### Exercise details
Copy each line from the entries that the word "found" appears in.

### Input material
%%

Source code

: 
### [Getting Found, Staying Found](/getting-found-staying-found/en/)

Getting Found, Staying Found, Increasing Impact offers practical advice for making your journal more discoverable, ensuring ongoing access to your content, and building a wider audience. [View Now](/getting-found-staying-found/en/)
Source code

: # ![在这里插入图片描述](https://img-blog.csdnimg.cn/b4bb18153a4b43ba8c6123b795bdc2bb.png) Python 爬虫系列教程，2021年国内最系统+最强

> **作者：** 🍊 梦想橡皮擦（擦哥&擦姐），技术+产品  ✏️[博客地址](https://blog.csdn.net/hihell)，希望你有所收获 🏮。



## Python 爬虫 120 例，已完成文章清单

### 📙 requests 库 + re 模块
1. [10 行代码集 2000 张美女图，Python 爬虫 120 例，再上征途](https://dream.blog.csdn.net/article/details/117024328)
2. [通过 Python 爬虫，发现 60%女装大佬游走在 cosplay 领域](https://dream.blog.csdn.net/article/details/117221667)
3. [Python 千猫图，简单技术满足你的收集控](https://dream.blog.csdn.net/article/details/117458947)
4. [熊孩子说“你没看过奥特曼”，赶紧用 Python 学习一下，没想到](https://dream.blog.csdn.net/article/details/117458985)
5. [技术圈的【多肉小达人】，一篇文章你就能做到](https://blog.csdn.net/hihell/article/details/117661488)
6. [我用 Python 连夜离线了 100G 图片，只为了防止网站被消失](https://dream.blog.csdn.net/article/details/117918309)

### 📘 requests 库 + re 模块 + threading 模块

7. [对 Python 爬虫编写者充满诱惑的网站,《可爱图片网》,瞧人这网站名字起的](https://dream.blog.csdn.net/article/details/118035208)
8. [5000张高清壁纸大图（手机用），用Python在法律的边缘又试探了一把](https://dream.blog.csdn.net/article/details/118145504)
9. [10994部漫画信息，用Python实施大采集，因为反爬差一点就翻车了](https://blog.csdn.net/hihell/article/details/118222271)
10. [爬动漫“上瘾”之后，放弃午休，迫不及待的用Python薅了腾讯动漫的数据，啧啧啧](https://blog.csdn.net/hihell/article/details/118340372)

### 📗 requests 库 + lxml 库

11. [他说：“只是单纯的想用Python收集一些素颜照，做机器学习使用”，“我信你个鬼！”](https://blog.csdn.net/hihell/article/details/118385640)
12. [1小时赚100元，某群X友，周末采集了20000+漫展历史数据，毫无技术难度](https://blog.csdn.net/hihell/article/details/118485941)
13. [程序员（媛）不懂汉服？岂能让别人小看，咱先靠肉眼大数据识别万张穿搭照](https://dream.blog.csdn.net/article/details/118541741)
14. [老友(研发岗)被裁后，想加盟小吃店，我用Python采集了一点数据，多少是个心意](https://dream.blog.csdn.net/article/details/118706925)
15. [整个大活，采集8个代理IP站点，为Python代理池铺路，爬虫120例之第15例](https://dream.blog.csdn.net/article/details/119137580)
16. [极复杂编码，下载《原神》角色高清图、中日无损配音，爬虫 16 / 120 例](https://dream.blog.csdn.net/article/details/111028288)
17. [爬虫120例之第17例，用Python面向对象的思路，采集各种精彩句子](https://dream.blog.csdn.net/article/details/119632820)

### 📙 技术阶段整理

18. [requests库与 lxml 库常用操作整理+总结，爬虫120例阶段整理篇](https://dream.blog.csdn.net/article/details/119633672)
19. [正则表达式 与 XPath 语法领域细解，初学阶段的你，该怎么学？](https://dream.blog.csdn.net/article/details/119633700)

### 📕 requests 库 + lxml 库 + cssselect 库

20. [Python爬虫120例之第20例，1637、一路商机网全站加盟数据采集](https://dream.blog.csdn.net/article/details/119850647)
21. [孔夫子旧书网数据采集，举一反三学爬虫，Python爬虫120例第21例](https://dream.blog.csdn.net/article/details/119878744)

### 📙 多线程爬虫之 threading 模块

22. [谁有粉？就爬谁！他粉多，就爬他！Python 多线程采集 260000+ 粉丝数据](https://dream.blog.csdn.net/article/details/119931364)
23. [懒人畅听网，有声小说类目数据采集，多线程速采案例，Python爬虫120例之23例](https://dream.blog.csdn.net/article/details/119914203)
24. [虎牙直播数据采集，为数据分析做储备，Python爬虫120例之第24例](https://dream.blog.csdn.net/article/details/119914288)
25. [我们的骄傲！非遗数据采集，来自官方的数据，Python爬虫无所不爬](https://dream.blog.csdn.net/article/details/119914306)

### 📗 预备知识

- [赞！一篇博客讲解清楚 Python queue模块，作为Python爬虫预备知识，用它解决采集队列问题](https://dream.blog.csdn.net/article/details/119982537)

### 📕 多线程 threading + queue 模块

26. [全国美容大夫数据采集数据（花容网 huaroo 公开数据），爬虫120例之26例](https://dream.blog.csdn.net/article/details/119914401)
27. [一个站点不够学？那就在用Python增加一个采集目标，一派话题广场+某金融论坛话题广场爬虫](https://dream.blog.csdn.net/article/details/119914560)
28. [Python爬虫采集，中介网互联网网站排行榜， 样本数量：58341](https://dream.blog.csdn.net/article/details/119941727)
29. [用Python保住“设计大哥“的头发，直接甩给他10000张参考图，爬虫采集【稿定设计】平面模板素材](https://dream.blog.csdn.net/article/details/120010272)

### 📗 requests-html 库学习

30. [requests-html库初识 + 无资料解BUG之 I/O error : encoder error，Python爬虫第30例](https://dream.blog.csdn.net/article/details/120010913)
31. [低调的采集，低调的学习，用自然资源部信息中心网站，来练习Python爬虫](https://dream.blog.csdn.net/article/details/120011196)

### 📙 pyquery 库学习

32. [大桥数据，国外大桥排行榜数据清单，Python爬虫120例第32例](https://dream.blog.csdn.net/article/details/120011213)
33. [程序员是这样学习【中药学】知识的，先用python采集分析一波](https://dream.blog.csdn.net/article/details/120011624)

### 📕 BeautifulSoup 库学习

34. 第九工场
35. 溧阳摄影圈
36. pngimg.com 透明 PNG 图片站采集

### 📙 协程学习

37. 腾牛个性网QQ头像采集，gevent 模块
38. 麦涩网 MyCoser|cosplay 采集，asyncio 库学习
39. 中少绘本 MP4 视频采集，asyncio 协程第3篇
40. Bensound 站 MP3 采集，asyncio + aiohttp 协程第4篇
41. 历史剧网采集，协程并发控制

%%

### Finished task
### [Getting Found, Staying Found](/getting-found-staying-found/en/)
Getting Found, Staying Found, Increasing Impact offers practical advice for making your journal more discoverable, ensuring ongoing access to your content, and building a wider audience. [View Now](/getting-found-staying-found/en/)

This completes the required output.